Otra manera de darle curso al exceso de cultura:
verterla en las cárceles. Constituye una excelente iniciativa, si bien ya se
usan otros desagües con efectividad: Venezuela, Bolivia, las plazas públicas.
El material artístico que se sigue creando ha rebosado la Barataria, y las
autoridades deben seguir buscando vías para desahogar tanto espíritu. Si antes
sólo las minorías se daban el lujo de apreciar el verdadero arte, ahora deben
invertirse las proporciones. La meta consistirá en que el peso de la población
cubana ha de tener voz por medio del teatro, la trova, la poesía. Cuando menos
la declamación, para aquellos en quienes el sentido imitativo haya opacado sus
nunca floridas dotes. No todos podrán ser un Vicente Feliú, con voz
desfallecida y todo, pero un Luis Carbonell sí que es accesible al ciudadano
corriente.
Llegará el
día en que todos los cubanos se manifiesten, estéticamente, de una manera
sesgada; usando el mismo lenguaje de apariencias, pero con dejos emotivos. Si
ya han aprendido a usar la máscara cotidiana, el esfuerzo debe ser minúsculo.
Con el incremento de las matrículas en las escuelas formadoras de instructores
de arte se garantizarán los cimientos teóricos. Nunca estará de más el acumular
escritores, pintores, bailarines e instrumentistas. Grato es exhibir una
audiencia que aplauda y a la vez ejecute. Inigualable esa satisfacción de un
pueblo que sabe teorizar y explicarse por qué se aplaude a sí mismo.
Las
antologías y diccionarios biográficos dejarán de ser un espacio reservado a los
escritores significativos. Pronto circularán, en las Ferias permanentes,
ediciones de lujo que muestren al mundo cuánta retórica pudiera derivarse del
Prototexto, del Enunciado que balancea las ecuaciones sociales hasta eliminar
toda preponderancia. Será el verso del vecino, la prosa del transeúnte, la
metáfora del viajero, frutos del taller y la convocatoria ya nunca más gremial.
Las
pinacotecas, símbolo de exclusivismo en otras latitudes, se igualarán a la
plaza cívica, a la tribuna de la evidencia, donde cada trazo tendrá su
justificación lógica y no provendrá del oscuro capricho individual: el arte que
miente para conmover. Las galerías no volverán a ser recintos esotéricos y
paredes altivas.
Nada más
natural entonces que volver la mirada a la ergástula, donde los diputados que
alguna vez fueron juglares o gimnastas han descubierto nichos por colmar. Allí
donde un ingenuo hablaría de prevención del crimen, de mejoramiento de
condiciones, de cambio social, de apertura económica y eliminación del delito
de opinión, ellos han interpuesto sinécdoques, aliteraciones, aprendizaje de
escalas cromáticas, fraseo, digitación y técnicas al óleo.
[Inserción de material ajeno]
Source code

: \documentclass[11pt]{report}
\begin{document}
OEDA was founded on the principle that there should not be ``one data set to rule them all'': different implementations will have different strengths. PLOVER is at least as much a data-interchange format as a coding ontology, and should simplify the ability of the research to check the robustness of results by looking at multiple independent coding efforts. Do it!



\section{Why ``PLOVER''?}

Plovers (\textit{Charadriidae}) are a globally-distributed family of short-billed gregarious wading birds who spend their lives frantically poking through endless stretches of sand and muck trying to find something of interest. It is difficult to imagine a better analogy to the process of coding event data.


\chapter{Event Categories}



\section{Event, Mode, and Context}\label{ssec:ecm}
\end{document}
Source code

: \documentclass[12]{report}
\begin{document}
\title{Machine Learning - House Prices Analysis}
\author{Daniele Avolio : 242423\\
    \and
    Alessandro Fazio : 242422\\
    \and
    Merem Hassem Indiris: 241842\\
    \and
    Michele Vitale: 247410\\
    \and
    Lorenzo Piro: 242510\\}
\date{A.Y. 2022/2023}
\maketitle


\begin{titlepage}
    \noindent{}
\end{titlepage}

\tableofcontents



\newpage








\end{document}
Donde un ingenuo
aludiría a la composición racial de cada galera, los diputados hablan de
galeristas y composiciones para cuartetos de cuerdas. Las únicas fugas
permisibles serán las del pentagrama. El pabellón se convertirá en tálamo donde
florezcan los epitalamios por venir.
En un país
donde se permiten encarcelar al posible criminal para prevenir que atente contra
la ley, no estamos lejos del tiempo en que los aspirantes a la gloria artística
se conviertan en malhechores, para así poder divulgar sus obras. Pero si la
revolución cultural y la batalla de ideas terminan por imponerse, rehabilitados
adentro o estilizados afuera, no importarán tanto las diferencias.